• Action item:
Go line by line through the data and copy those with the word "Seventysevendays".

------------------------------

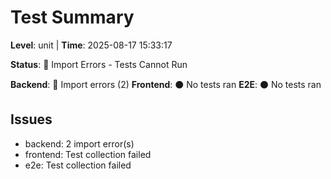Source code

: # Test Summary
**Level**: unit | **Time**: 2025-08-17 15:33:17

**Status**: 🔴 Import Errors - Tests Cannot Run

**Backend**: 🔴 Import errors (2)
**Frontend**: ⚫ No tests ran
**E2E**: ⚫ No tests ran

## Issues
- backend: 2 import error(s)
- frontend: Test collection failed
- e2e: Test collection failed
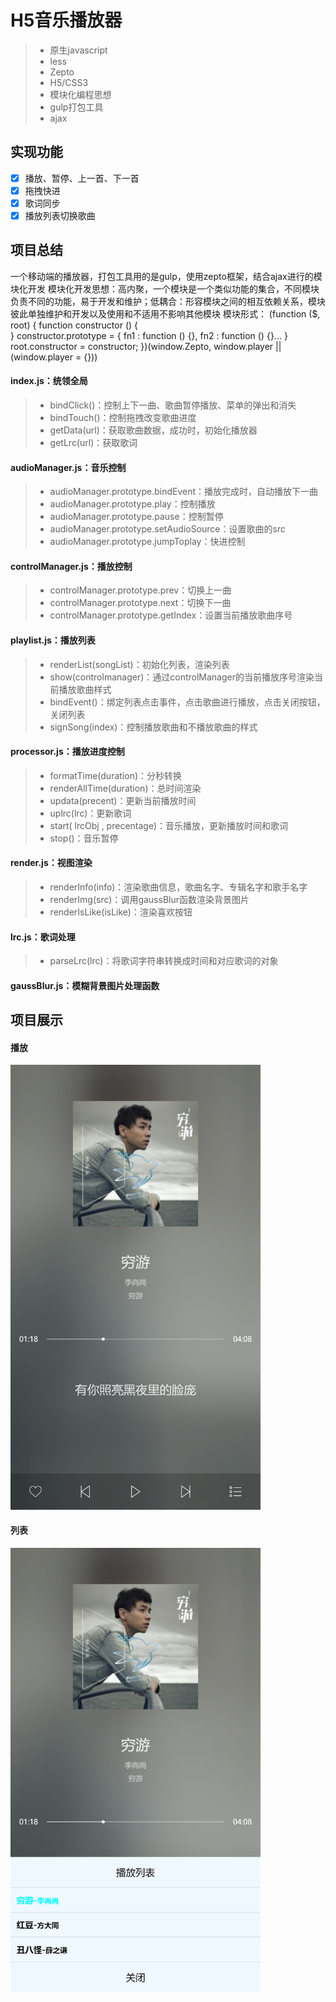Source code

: # H5音乐播放器
> * 原生javascript 
> * less
> * Zepto
> * H5/CSS3
> * 模块化编程思想
> * gulp打包工具
> * ajax
## 实现功能
- [x] 播放、暂停、上一首、下一首
- [x] 拖拽快进
- [x] 歌词同步
- [x] 播放列表切换歌曲
## 项目总结
一个移动端的播放器，打包工具用的是gulp，使用zepto框架，结合ajax进行的模块化开发
模块化开发思想：高内聚，一个模块是一个类似功能的集合，不同模块负责不同的功能，易于开发和维护；低耦合：形容模块之间的相互依赖关系，模块彼此单独维护和开发以及使用和不适用不影响其他模块
模块形式：
(function ($, root) {
   function constructor () {             
   }
   constructor.prototype = { 
    fn1 : function () {},
    fn2 : function () {}...
   }
   root.constructor = constructor;
})(window.Zepto, window.player || (window.player = {}))
#### index.js：统领全局
> * bindClick()：控制上下一曲、歌曲暂停播放、菜单的弹出和消失
> * bindTouch()：控制拖拽改变歌曲进度
> * getData(url)：获取歌曲数据，成功时，初始化播放器
> * getLrc(url)：获取歌词
#### audioManager.js：音乐控制
> * audioManager.prototype.bindEvent：播放完成时，自动播放下一曲
> * audioManager.prototype.play：控制播放
> * audioManager.prototype.pause：控制暂停
> * audioManager.prototype.setAudioSource：设置歌曲的src
> * audioManager.prototype.jumpToplay：快进控制
#### controlManager.js：播放控制
> * controlManager.prototype.prev：切换上一曲
> * controlManager.prototype.next：切换下一曲
> * controlManager.prototype.getIndex：设置当前播放歌曲序号
#### playlist.js：播放列表
> * renderList(songList)：初始化列表，渲染列表
> * show(controlmanager)：通过controlManager的当前播放序号渲染当前播放歌曲样式
> * bindEvent()：绑定列表点击事件，点击歌曲进行播放，点击关闭按钮，关闭列表
> * signSong(index)：控制播放歌曲和不播放歌曲的样式
#### processor.js：播放进度控制
> * formatTime(duration)：分秒转换
> * renderAllTime(duration)：总时间渲染
> * updata(precent)：更新当前播放时间
> * uplrc(lrc)：更新歌词
> * start( lrcObj , precentage)：音乐播放，更新播放时间和歌词
> * stop()：音乐暂停
#### render.js：视图渲染
> * renderInfo(info)：渲染歌曲信息，歌曲名字、专辑名字和歌手名字
> * renderImg(src)：调用gaussBlur函数渲染背景图片
> * renderIsLike(isLike)：渲染喜欢按钮
#### lrc.js：歌词处理
> * parseLrc(lrc)：将歌词字符串转换成时间和对应歌词的对象
#### gaussBlur.js：模糊背景图片处理函数
## 项目展示

#### 播放

<img src="https://github.com/Seventysevendays/H5-Music-Player/blob/master/captures/front.png" width="400"/>

#### 列表

<img src="https://github.com/Seventysevendays/H5-Music-Player/blob/master/captures/list.png" width="400"/>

------------------------------

• Finished task:
<img src="https://github.com/Seventysevendays/H5-Music-Player/blob/master/captures/front.png" width="400"/>
<img src="https://github.com/Seventysevendays/H5-Music-Player/blob/master/captures/list.png" width="400"/>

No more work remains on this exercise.